TASK PROMPT: Restate verbatim the span of lines below between the line with "입력 데이터를 검사합니다." and the line with "일부 상황에서는 비주얼", including those two lines, and only that span.

PROVIDED DATA:
= = = = =
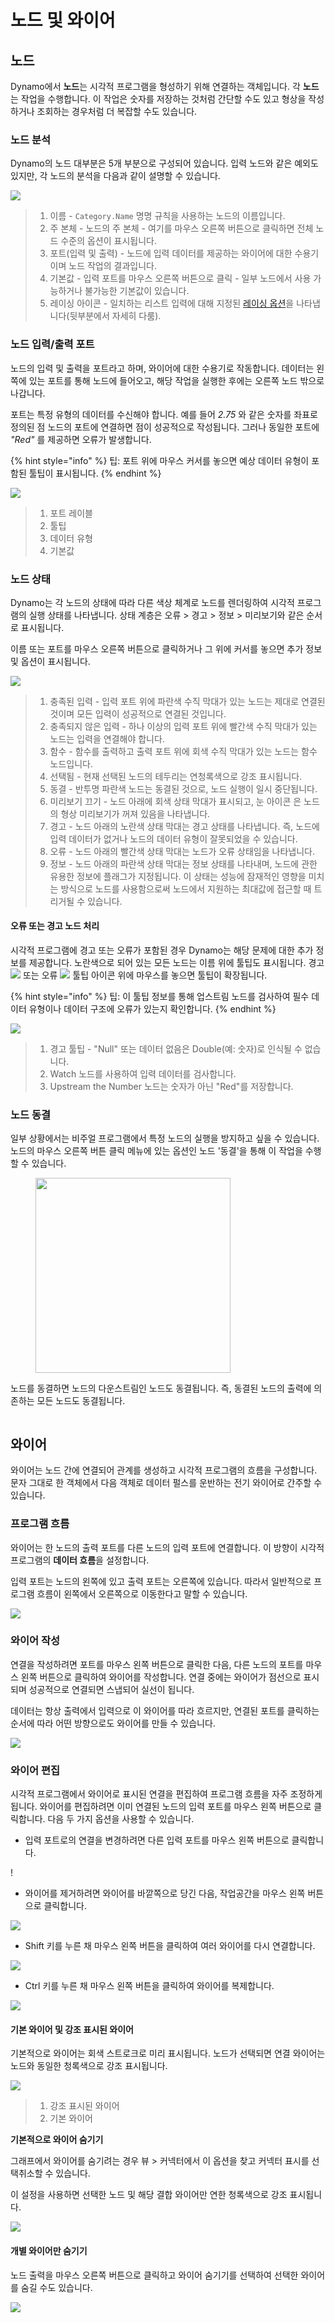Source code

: # 노드 및 와이어

## 노드

Dynamo에서 **노드**는 시각적 프로그램을 형성하기 위해 연결하는 객체입니다. 각 **노드**는 작업을 수행합니다. 이 작업은 숫자를 저장하는 것처럼 간단할 수도 있고 형상을 작성하거나 조회하는 경우처럼 더 복잡할 수도 있습니다.

### 노드 분석

Dynamo의 노드 대부분은 5개 부분으로 구성되어 있습니다. 입력 노드와 같은 예외도 있지만, 각 노드의 분석을 다음과 같이 설명할 수 있습니다.

![](images/nodesandwires-nodesanatomy.jpg)

> 1. 이름 - `Category.Name` 명명 규칙을 사용하는 노드의 이름입니다.
> 2. 주 본체 - 노드의 주 본체 - 여기를 마우스 오른쪽 버튼으로 클릭하면 전체 노드 수준의 옵션이 표시됩니다.
> 3. 포트(입력 및 출력) - 노드에 입력 데이터를 제공하는 와이어에 대한 수용기이며 노드 작업의 결과입니다.
> 4. 기본값 - 입력 포트를 마우스 오른쪽 버튼으로 클릭 - 일부 노드에서 사용 가능하거나 불가능한 기본값이 있습니다.
> 5. 레이싱 아이콘 - 일치하는 리스트 입력에 대해 지정된 [레이싱 옵션](../5\_essential\_nodes\_and\_concepts/5-4\_designing-with-lists/1-whats-a-list.md#lacing)을 나타냅니다(뒷부분에서 자세히 다룸).

### 노드 입력/출력 포트

노드의 입력 및 출력을 포트라고 하며, 와이어에 대한 수용기로 작동합니다. 데이터는 왼쪽에 있는 포트를 통해 노드에 들어오고, 해당 작업을 실행한 후에는 오른쪽 노드 밖으로 나갑니다.

포트는 특정 유형의 데이터를 수신해야 합니다. 예를 들어 _2.75_ 와 같은 숫자를 좌표로 정의된 점 노드의 포트에 연결하면 점이 성공적으로 작성됩니다. 그러나 동일한 포트에 _"Red"_ 를 제공하면 오류가 발생합니다.

{% hint style="info" %} 팁: 포트 위에 마우스 커서를 놓으면 예상 데이터 유형이 포함된 툴팁이 표시됩니다. {% endhint %}

![](images/nodesandwires-nodesinputandtooltip.jpg)

> 1. 포트 레이블
> 2. 툴팁
> 3. 데이터 유형
> 4. 기본값

### 노드 상태

Dynamo는 각 노드의 상태에 따라 다른 색상 체계로 노드를 렌더링하여 시각적 프로그램의 실행 상태를 나타냅니다. 상태 계층은 오류 > 경고 > 정보 > 미리보기와 같은 순서로 표시됩니다.

이름 또는 포트를 마우스 오른쪽 버튼으로 클릭하거나 그 위에 커서를 놓으면 추가 정보 및 옵션이 표시됩니다.

![](../.gitbook/assets/nodesandwires-nodestates.png)

> 1. 충족된 입력 - 입력 포트 위에 파란색 수직 막대가 있는 노드는 제대로 연결된 것이며 모든 입력이 성공적으로 연결된 것입니다.
> 2. 충족되지 않은 입력 - 하나 이상의 입력 포트 위에 빨간색 수직 막대가 있는 노드는 입력을 연결해야 합니다.
> 3. 함수 - 함수를 출력하고 출력 포트 위에 회색 수직 막대가 있는 노드는 함수 노드입니다.
> 4. 선택됨 - 현재 선택된 노드의 테두리는 연청록색으로 강조 표시됩니다.
> 5. 동결 - 반투명 파란색 노드는 동결된 것으로, 노드 실행이 일시 중단됩니다.
> 6. 미리보기 끄기 - 노드 아래에 회색 상태 막대가 표시되고, 눈 아이콘 <img src="images/nodesandwires-previewoff.jpg" alt="" data-size="line">은 노드의 형상 미리보기가 꺼져 있음을 나타냅니다.
> 7. 경고 - 노드 아래의 노란색 상태 막대는 경고 상태를 나타냅니다. 즉, 노드에 입력 데이터가 없거나 노드의 데이터 유형이 잘못되었을 수 있습니다.
> 8. 오류 - 노드 아래의 빨간색 상태 막대는 노드가 오류 상태임을 나타냅니다.
> 9. 정보 - 노드 아래의 파란색 상태 막대는 정보 상태를 나타내며, 노드에 관한 유용한 정보에 플래그가 지정됩니다. 이 상태는 성능에 잠재적인 영향을 미치는 방식으로 노드를 사용함으로써 노드에서 지원하는 최대값에 접근할 때 트리거될 수 있습니다.

#### 오류 또는 경고 노드 처리

시각적 프로그램에 경고 또는 오류가 포함된 경우 Dynamo는 해당 문제에 대한 추가 정보를 제공합니다. 노란색으로 되어 있는 모든 노드는 이름 위에 툴팁도 표시됩니다. 경고 ![](images/nodesandwires-nodewarningicon.png) 또는 오류 ![](images/nodesandwires-nodeerroricon.png) 툴팁 아이콘 위에 마우스를 놓으면 툴팁이 확장됩니다.

{% hint style="info" %} 팁: 이 툴팁 정보를 통해 업스트림 노드를 검사하여 필수 데이터 유형이나 데이터 구조에 오류가 있는지 확인합니다. {% endhint %}

![](images/nodesandwires-nodeswithwarningtooltip.jpg)

> 1. 경고 툴팁 - "Null" 또는 데이터 없음은 Double(예: 숫자)로 인식될 수 없습니다.
> 2. Watch 노드를 사용하여 입력 데이터를 검사합니다.
> 3. Upstream the Number 노드는 숫자가 아닌 "Red"를 저장합니다.

### 노드 동결

일부 상황에서는 비주얼 프로그램에서 특정 노드의 실행을 방지하고 싶을 수 있습니다. 노드의 마우스 오른쪽 버튼 클릭 메뉴에 있는 옵션인 노드 '동결'을 통해 이 작업을 수행할 수 있습니다.

<figure><img src="../.gitbook/assets/nodes-freezing.png" alt="" width="312"><figcaption></figcaption></figure>

노드를 동결하면 노드의 다운스트림인 노드도 동결됩니다. 즉, 동결된 노드의 출력에 의존하는 모든 노드도 동결됩니다.

<figure><img src="../.gitbook/assets/nodes-freezing-animated.gif" alt=""><figcaption></figcaption></figure>

## 와이어

와이어는 노드 간에 연결되어 관계를 생성하고 시각적 프로그램의 흐름을 구성합니다. 문자 그대로 한 객체에서 다음 객체로 데이터 펄스를 운반하는 전기 와이어로 간주할 수 있습니다.

### 프로그램 흐름 <a href="#program-flow" id="program-flow"></a>

와이어는 한 노드의 출력 포트를 다른 노드의 입력 포트에 연결합니다. 이 방향이 시각적 프로그램의 **데이터 흐름**을 설정합니다.

입력 포트는 노드의 왼쪽에 있고 출력 포트는 오른쪽에 있습니다. 따라서 일반적으로 프로그램 흐름이 왼쪽에서 오른쪽으로 이동한다고 말할 수 있습니다.

![](images/nodesandwires-flowofdata.jpg)

### 와이어 작성 <a href="#creating-wires" id="creating-wires"></a>

연결을 작성하려면 포트를 마우스 왼쪽 버튼으로 클릭한 다음, 다른 노드의 포트를 마우스 왼쪽 버튼으로 클릭하여 와이어를 작성합니다. 연결 중에는 와이어가 점선으로 표시되며 성공적으로 연결되면 스냅되어 실선이 됩니다.

데이터는 항상 출력에서 입력으로 이 와이어를 따라 흐르지만, 연결된 포트를 클릭하는 순서에 따라 어떤 방향으로도 와이어를 만들 수 있습니다.

![](images/nodesandwires-creatingawire.gif)

### 와이어 편집 <a href="#editing-wires" id="editing-wires"></a>

시각적 프로그램에서 와이어로 표시된 연결을 편집하여 프로그램 흐름을 자주 조정하게 됩니다. 와이어를 편집하려면 이미 연결된 노드의 입력 포트를 마우스 왼쪽 버튼으로 클릭합니다. 다음 두 가지 옵션을 사용할 수 있습니다.

* 입력 포트로의 연결을 변경하려면 다른 입력 포트를 마우스 왼쪽 버튼으로 클릭합니다.

\![](<images/nodesandwires-editwirechangeport(1)(1) (1) (1).gif>)

* 와이어를 제거하려면 와이어를 바깥쪽으로 당긴 다음, 작업공간을 마우스 왼쪽 버튼으로 클릭합니다.

![](images/nodesandwires-editwiresremove.gif)

* Shift 키를 누른 채 마우스 왼쪽 버튼을 클릭하여 여러 와이어를 다시 연결합니다.

![](images/nodesandwires-editmultiports.gif)

* Ctrl 키를 누른 채 마우스 왼쪽 버튼을 클릭하여 와이어를 복제합니다.

![](images/nodesandwires-duplicatewire.gif)

#### 기본 와이어 및 강조 표시된 와이어 <a href="#wire-previews" id="wire-previews"></a>

기본적으로 와이어는 회색 스트로크로 미리 표시됩니다. 노드가 선택되면 연결 와이어는 노드와 동일한 청록색으로 강조 표시됩니다.

![](images/nodesandwires-defaultvshighlightedwires.jpg)

> 1. 강조 표시된 와이어
> 2. 기본 와이어

**기본적으로 와이어 숨기기**

그래프에서 와이어를 숨기려는 경우 뷰 > 커넥터에서 이 옵션을 찾고 커넥터 표시를 선택취소할 수 있습니다.

이 설정을 사용하면 선택한 노드 및 해당 결합 와이어만 연한 청록색으로 강조 표시됩니다.

![](images/nodesandwires-hidewiressetting\(1\).gif)

#### 개별 와이어만 숨기기

노드 출력을 마우스 오른쪽 버튼으로 클릭하고 와이어 숨기기를 선택하여 선택한 와이어를 숨길 수도 있습니다.

![](images/nodesandwires-hideselectedwire.gif)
= = = = =
RESULT:
> 2. Watch 노드를 사용하여 입력 데이터를 검사합니다.
> 3. Upstream the Number 노드는 숫자가 아닌 "Red"를 저장합니다.

### 노드 동결

일부 상황에서는 비주얼 프로그램에서 특정 노드의 실행을 방지하고 싶을 수 있습니다. 노드의 마우스 오른쪽 버튼 클릭 메뉴에 있는 옵션인 노드 '동결'을 통해 이 작업을 수행할 수 있습니다.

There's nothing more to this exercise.